Items from a dataset:
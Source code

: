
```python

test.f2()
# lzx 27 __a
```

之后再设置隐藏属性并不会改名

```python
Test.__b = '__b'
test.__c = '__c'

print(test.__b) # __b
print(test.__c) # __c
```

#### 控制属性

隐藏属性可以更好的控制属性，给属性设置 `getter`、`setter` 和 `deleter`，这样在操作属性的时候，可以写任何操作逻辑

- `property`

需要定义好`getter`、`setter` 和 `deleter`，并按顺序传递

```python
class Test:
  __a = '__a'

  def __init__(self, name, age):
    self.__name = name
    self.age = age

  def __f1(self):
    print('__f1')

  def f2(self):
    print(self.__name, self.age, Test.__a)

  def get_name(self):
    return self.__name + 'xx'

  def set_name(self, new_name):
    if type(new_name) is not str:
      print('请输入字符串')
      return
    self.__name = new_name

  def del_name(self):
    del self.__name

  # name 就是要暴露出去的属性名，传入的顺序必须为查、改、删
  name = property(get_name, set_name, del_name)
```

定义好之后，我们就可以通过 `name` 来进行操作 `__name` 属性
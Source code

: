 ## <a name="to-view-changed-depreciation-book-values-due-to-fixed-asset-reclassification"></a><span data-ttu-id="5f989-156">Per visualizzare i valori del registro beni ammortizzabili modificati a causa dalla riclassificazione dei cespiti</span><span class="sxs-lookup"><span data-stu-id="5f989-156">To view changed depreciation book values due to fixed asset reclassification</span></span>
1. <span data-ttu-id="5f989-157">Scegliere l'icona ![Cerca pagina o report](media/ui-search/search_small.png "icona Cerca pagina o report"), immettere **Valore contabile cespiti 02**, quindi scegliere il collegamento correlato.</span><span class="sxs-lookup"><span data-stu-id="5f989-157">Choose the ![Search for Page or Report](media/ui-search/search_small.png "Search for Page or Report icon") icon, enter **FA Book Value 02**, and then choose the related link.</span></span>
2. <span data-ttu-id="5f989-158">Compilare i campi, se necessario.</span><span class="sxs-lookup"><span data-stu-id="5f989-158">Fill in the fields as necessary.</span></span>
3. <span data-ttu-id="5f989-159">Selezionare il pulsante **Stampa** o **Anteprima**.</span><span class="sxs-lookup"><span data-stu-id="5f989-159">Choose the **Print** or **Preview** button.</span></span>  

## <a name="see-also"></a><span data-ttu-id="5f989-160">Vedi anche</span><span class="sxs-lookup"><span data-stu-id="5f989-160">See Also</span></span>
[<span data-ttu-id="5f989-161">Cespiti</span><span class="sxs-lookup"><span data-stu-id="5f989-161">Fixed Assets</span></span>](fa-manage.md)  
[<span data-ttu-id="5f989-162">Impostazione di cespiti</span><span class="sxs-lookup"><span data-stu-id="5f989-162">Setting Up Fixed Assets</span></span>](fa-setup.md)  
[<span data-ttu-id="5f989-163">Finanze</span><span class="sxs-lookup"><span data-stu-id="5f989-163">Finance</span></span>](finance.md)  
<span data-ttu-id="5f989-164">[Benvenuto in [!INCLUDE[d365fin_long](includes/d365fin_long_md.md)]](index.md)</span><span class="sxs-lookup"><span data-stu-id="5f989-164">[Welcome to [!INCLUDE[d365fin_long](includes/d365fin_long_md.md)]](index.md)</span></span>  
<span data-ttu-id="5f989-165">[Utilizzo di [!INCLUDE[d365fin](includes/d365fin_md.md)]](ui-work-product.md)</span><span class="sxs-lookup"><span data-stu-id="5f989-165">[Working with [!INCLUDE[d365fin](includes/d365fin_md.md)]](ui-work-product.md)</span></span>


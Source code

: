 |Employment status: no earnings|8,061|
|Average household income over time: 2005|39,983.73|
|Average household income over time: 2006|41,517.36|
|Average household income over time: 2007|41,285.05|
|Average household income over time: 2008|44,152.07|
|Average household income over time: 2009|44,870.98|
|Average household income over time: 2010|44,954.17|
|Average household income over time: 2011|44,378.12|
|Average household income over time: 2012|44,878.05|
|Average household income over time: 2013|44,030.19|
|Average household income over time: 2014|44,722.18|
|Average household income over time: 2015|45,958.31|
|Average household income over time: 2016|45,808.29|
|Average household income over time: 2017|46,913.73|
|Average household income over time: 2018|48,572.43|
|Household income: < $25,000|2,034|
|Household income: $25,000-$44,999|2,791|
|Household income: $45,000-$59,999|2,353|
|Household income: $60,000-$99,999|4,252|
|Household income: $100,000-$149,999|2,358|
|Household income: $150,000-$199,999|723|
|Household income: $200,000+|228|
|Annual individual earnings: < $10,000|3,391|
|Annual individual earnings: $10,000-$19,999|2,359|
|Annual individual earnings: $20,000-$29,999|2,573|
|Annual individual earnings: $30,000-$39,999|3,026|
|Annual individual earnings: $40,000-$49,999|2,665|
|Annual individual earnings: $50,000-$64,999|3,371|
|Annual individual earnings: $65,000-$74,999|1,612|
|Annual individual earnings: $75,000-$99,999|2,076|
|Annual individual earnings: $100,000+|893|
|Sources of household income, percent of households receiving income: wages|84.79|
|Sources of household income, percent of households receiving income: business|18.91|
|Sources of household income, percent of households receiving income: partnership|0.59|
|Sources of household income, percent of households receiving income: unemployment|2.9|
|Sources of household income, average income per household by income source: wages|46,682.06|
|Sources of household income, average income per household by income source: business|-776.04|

Task requirements: Every line above must appear again in your reply, exactly as written.

Response to the task:
Source code

:
```python

test.f2()
# lzx 27 __a
```

之后再设置隐藏属性并不会改名

```python
Test.__b = '__b'
test.__c = '__c'

print(test.__b) # __b
print(test.__c) # __c
```

#### 控制属性

隐藏属性可以更好的控制属性，给属性设置 `getter`、`setter` 和 `deleter`，这样在操作属性的时候，可以写任何操作逻辑

- `property`

需要定义好`getter`、`setter` 和 `deleter`，并按顺序传递

```python
class Test:
  __a = '__a'

  def __init__(self, name, age):
    self.__name = name
    self.age = age

  def __f1(self):
    print('__f1')

  def f2(self):
    print(self.__name, self.age, Test.__a)

  def get_name(self):
    return self.__name + 'xx'

  def set_name(self, new_name):
    if type(new_name) is not str:
      print('请输入字符串')
      return
    self.__name = new_name

  def del_name(self):
    del self.__name

  # name 就是要暴露出去的属性名，传入的顺序必须为查、改、删
  name = property(get_name, set_name, del_name)
```

定义好之后，我们就可以通过 `name` 来进行操作 `__name` 属性
Source code

: ## <a name="to-view-changed-depreciation-book-values-due-to-fixed-asset-reclassification"></a><span data-ttu-id="5f989-156">Per visualizzare i valori del registro beni ammortizzabili modificati a causa dalla riclassificazione dei cespiti</span><span class="sxs-lookup"><span data-stu-id="5f989-156">To view changed depreciation book values due to fixed asset reclassification</span></span>
1. <span data-ttu-id="5f989-157">Scegliere l'icona ![Cerca pagina o report](media/ui-search/search_small.png "icona Cerca pagina o report"), immettere **Valore contabile cespiti 02**, quindi scegliere il collegamento correlato.</span><span class="sxs-lookup"><span data-stu-id="5f989-157">Choose the ![Search for Page or Report](media/ui-search/search_small.png "Search for Page or Report icon") icon, enter **FA Book Value 02**, and then choose the related link.</span></span>
2. <span data-ttu-id="5f989-158">Compilare i campi, se necessario.</span><span class="sxs-lookup"><span data-stu-id="5f989-158">Fill in the fields as necessary.</span></span>
3. <span data-ttu-id="5f989-159">Selezionare il pulsante **Stampa** o **Anteprima**.</span><span class="sxs-lookup"><span data-stu-id="5f989-159">Choose the **Print** or **Preview** button.</span></span>  

## <a name="see-also"></a><span data-ttu-id="5f989-160">Vedi anche</span><span class="sxs-lookup"><span data-stu-id="5f989-160">See Also</span></span>
[<span data-ttu-id="5f989-161">Cespiti</span><span class="sxs-lookup"><span data-stu-id="5f989-161">Fixed Assets</span></span>](fa-manage.md)  
[<span data-ttu-id="5f989-162">Impostazione di cespiti</span><span class="sxs-lookup"><span data-stu-id="5f989-162">Setting Up Fixed Assets</span></span>](fa-setup.md)  
[<span data-ttu-id="5f989-163">Finanze</span><span class="sxs-lookup"><span data-stu-id="5f989-163">Finance</span></span>](finance.md)  
<span data-ttu-id="5f989-164">[Benvenuto in [!INCLUDE[d365fin_long](includes/d365fin_long_md.md)]](index.md)</span><span class="sxs-lookup"><span data-stu-id="5f989-164">[Welcome to [!INCLUDE[d365fin_long](includes/d365fin_long_md.md)]](index.md)</span></span>  
<span data-ttu-id="5f989-165">[Utilizzo di [!INCLUDE[d365fin](includes/d365fin_md.md)]](ui-work-product.md)</span><span class="sxs-lookup"><span data-stu-id="5f989-165">[Working with [!INCLUDE[d365fin](includes/d365fin_md.md)]](ui-work-product.md)</span></span>


Source code

: |Employment status: no earnings|8,061|
|Average household income over time: 2005|39,983.73|
|Average household income over time: 2006|41,517.36|
|Average household income over time: 2007|41,285.05|
|Average household income over time: 2008|44,152.07|
|Average household income over time: 2009|44,870.98|
|Average household income over time: 2010|44,954.17|
|Average household income over time: 2011|44,378.12|
|Average household income over time: 2012|44,878.05|
|Average household income over time: 2013|44,030.19|
|Average household income over time: 2014|44,722.18|
|Average household income over time: 2015|45,958.31|
|Average household income over time: 2016|45,808.29|
|Average household income over time: 2017|46,913.73|
|Average household income over time: 2018|48,572.43|
|Household income: < $25,000|2,034|
|Household income: $25,000-$44,999|2,791|
|Household income: $45,000-$59,999|2,353|
|Household income: $60,000-$99,999|4,252|
|Household income: $100,000-$149,999|2,358|
|Household income: $150,000-$199,999|723|
|Household income: $200,000+|228|
|Annual individual earnings: < $10,000|3,391|
|Annual individual earnings: $10,000-$19,999|2,359|
|Annual individual earnings: $20,000-$29,999|2,573|
|Annual individual earnings: $30,000-$39,999|3,026|
|Annual individual earnings: $40,000-$49,999|2,665|
|Annual individual earnings: $50,000-$64,999|3,371|
|Annual individual earnings: $65,000-$74,999|1,612|
|Annual individual earnings: $75,000-$99,999|2,076|
|Annual individual earnings: $100,000+|893|
|Sources of household income, percent of households receiving income: wages|84.79|
|Sources of household income, percent of households receiving income: business|18.91|
|Sources of household income, percent of households receiving income: partnership|0.59|
|Sources of household income, percent of households receiving income: unemployment|2.9|
|Sources of household income, average income per household by income source: wages|46,682.06|
|Sources of household income, average income per household by income source: business|-776.04|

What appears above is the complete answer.